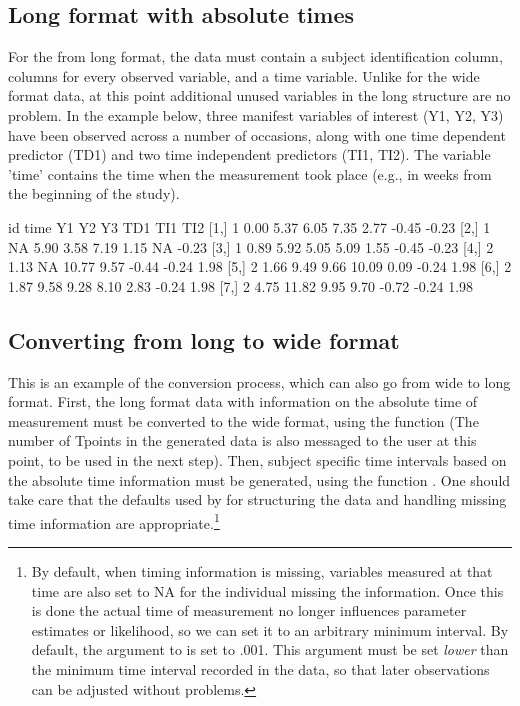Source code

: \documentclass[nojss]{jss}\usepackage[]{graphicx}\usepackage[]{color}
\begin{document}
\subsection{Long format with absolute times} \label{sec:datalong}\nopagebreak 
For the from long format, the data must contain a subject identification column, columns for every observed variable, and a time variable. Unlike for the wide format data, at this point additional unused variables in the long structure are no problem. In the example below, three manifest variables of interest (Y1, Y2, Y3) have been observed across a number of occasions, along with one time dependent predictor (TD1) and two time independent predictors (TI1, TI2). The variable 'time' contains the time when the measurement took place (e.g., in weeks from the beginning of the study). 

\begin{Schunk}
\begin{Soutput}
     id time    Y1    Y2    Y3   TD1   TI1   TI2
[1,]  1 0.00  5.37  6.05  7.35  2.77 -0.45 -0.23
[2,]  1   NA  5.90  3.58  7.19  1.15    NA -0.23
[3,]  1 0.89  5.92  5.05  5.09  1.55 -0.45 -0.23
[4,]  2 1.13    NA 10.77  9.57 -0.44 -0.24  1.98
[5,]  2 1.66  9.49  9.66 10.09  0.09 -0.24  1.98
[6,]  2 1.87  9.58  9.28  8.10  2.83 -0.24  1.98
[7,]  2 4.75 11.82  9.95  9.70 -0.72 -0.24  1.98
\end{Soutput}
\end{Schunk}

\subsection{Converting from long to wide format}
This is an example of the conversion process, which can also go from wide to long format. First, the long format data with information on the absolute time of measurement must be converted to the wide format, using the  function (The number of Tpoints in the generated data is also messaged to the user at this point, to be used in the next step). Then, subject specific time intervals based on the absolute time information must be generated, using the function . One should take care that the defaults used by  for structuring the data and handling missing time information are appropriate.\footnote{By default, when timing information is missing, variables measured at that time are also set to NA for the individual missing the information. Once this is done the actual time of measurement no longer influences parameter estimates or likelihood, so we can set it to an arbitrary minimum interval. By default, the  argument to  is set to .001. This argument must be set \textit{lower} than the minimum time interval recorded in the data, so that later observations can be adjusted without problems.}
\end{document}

...

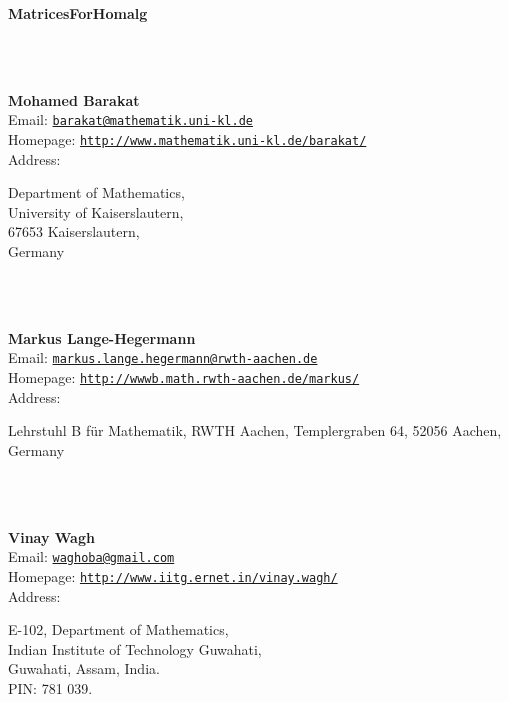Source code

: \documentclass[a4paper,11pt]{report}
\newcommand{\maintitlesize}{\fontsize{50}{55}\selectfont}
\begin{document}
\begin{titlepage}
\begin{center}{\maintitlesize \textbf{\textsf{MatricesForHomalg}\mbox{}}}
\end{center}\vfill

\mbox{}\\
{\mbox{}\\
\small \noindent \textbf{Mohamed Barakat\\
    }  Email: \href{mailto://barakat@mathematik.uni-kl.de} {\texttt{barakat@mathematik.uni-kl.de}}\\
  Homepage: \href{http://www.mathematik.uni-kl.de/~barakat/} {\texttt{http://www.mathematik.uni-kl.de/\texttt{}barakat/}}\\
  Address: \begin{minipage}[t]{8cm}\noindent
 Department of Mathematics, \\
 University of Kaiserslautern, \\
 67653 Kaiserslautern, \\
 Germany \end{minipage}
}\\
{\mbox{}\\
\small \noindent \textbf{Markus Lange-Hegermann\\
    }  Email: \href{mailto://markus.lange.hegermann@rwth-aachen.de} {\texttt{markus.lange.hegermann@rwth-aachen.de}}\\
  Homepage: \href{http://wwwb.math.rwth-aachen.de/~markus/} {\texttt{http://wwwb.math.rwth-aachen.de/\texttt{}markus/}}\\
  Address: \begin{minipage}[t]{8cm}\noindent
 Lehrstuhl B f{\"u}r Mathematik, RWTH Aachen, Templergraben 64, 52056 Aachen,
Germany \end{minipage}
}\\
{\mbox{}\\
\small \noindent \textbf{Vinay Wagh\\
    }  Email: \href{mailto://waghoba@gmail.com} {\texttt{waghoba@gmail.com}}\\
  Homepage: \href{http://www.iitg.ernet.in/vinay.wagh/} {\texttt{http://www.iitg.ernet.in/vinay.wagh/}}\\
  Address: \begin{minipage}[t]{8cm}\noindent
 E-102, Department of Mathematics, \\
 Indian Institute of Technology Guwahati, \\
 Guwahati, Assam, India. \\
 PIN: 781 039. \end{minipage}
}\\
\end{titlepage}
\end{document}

_THE PROBLEM_. I would like you to report every line in the listing above that contains "mailto".

_WRITTEN RESPONSE_.
    }  Email: \href{mailto://barakat@mathematik.uni-kl.de} {\texttt{barakat@mathematik.uni-kl.de}}\\
    }  Email: \href{mailto://markus.lange.hegermann@rwth-aachen.de} {\texttt{markus.lange.hegermann@rwth-aachen.de}}\\
    }  Email: \href{mailto://waghoba@gmail.com} {\texttt{waghoba@gmail.com}}\\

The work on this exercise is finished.